But then I discovered snails again, in Sicily.  Here they are very much a humble food, served in summer – a bar snack to be eaten with cold beer.  Or you can buy nets of them at the market, to take home and prepare yourself.

These southern, Mediterranean snails are an entirely different kettle of fish.  Much like a lot of Sicilians, these snails are tiny, the size of winkles, rather than the great lumpen molluscs associated with escargot.  But they have that same sun-bleached look of those long ago Provencal ones.

Prepping has its similarities too, but with a far more practical modus operandi.  Big pot, filled with water and with a rim of salt just above the surface.  Dunk the snails, which, being sensible creatures will attempt to climb out of the water, to avoid death by drowning.  However, when they encounter the salt, they are forced to retreat to a watery demise.  And the benefit of this method is that they die with their heads and necks extended, making eating much easier.

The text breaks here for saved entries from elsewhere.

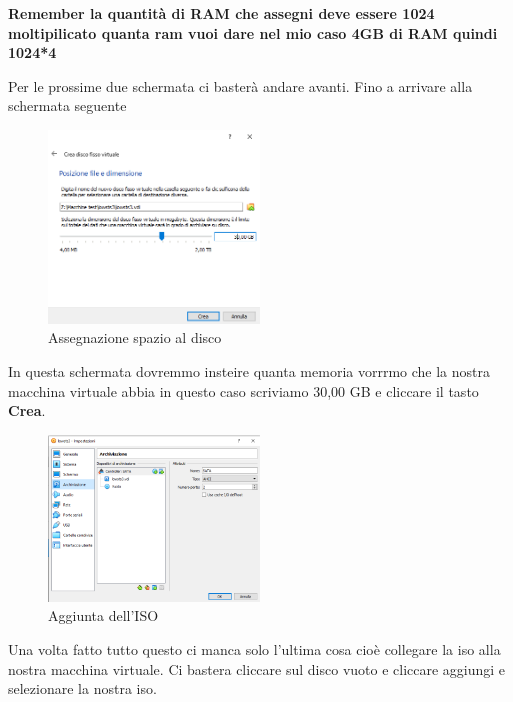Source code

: \documentclass[../main.tex]{subfiles}
\begin{document}
\textbf{Remember la quantità di RAM che assegni deve essere 1024 moltipilicato quanta ram vuoi dare nel mio caso 4GB di RAM quindi 1024*4}

Per le prossime due schermata ci basterà andare avanti. Fino a arrivare alla schermata seguente

\begin{figure}[h]
    \centering
    \includegraphics[width=0.5\textwidth]{Images/set-up5.PNG}
    \caption{Assegnazione spazio al disco}
\end{figure}


In questa schermata dovremmo insteire quanta memoria vorrrmo che la nostra macchina virtuale abbia in questo caso scriviamo 30,00 GB e cliccare il tasto \textbf{Crea}.


\begin{figure}[h]
    \centering
    \includegraphics[width=0.5\textwidth]{Images/set-up6.PNG}
    \caption{Aggiunta dell'ISO}
\end{figure}
\pagebreak{}
\thispagestyle{header-pages}

Una volta fatto tutto questo ci manca solo l'ultima cosa cioè collegare la iso alla nostra macchina virtuale. Ci bastera cliccare sul disco vuoto e cliccare aggiungi e selezionare la nostra iso.
\end{document}
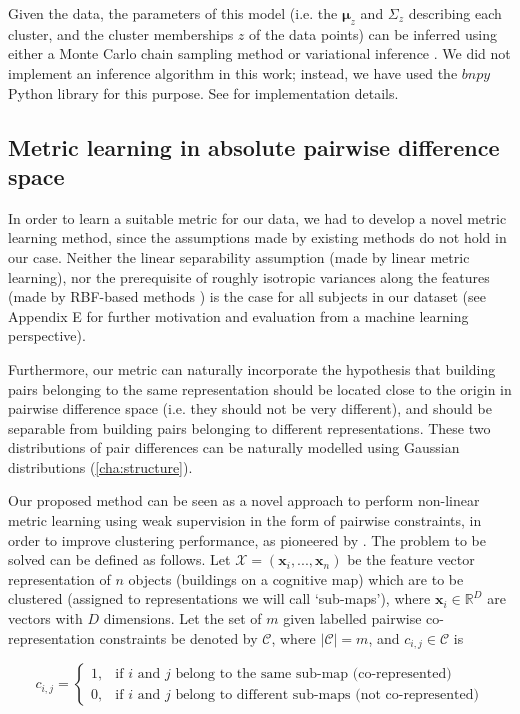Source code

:Given the data, the parameters of this model (i.e. the $\bm \mu_z$ and $\Sigma_z$ describing each cluster, and the cluster memberships $z$ of the data points) can be inferred using either a Monte Carlo chain sampling method \citep{neal2000markov} or variational inference \citep{blei2006variational}. We did not implement an inference algorithm in this work; instead, we have used the $bnpy$ Python library for this purpose. See \citep{hughes2013memoized} for implementation details.

\subsection{Metric learning in absolute pairwise difference space}

In order to learn a suitable metric for our data, we had to develop a novel metric learning method, since the assumptions made by existing methods do not hold in our case. Neither the linear separability assumption (made by linear metric learning), nor the prerequisite of roughly isotropic variances along the features (made by RBF-based methods \citep{ong2005learning}) is the case for all subjects in our dataset (see Appendix E for further motivation and evaluation from a machine learning perspective). 

Furthermore, our metric can naturally incorporate the hypothesis that building pairs belonging to the same representation should be located close to the origin in pairwise difference space (i.e. they should not be very different), and should be separable from building pairs belonging to different representations. These two distributions of pair differences can be naturally modelled using Gaussian distributions (\ref{cha:structure}). 

Our proposed method can be seen as a novel approach to perform non-linear metric learning using weak supervision in the form of pairwise constraints, in order to improve clustering performance, as pioneered by \cite{xing2002distance}. The problem to be solved can be defined as follows. Let $\mathcal{X}=(\bm x_i, ..., \bm x_n)$ be the feature vector representation of $n$ objects (buildings on a cognitive map) which are to be clustered (assigned to representations we will call `sub-maps'), where $\bm x_i \in \mathbb{R}^D$ are vectors with $D$ dimensions. Let the set of $m$ given labelled pairwise co-representation constraints be denoted by $\mathcal{C}$, where $ \lvert \mathcal{C} \lvert = m $, and $c_{i,j} \in \mathcal{C}$ is

\begin{equation}
c_{i,j}=
\begin{cases}
1, & \text{if $i$ and $j$ belong to the same sub-map (co-represented)} \\
0, & \text{if $i$ and $j$ belong to different sub-maps (not co-represented)}
\end{cases}
\end{equation}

And the preparation is easy too: white wine, whole garlic cloves, parsley and then steam them in this liquor for a few minutes.  Or you can go to one of those street vendors in a rough part of Palermo where they cook up a vat of the things around arpertivo.  And then buy beer from the bar opposite and eat messily and noisily – sucking the little gems out of the shell, with their juices.  They are sweet and moist and slip down a treat.  You’ll be surrounded by mildly terrifying old men, possessing teeth in various states of decay.  The conversation will routinely be drowned out by vespas whizzing past.  And as is the norm in Sicily, most of the talk will be of the place you had the best snails, where you’re going to get the next snails, and what to have for dinner tonight, tomorrow and next week.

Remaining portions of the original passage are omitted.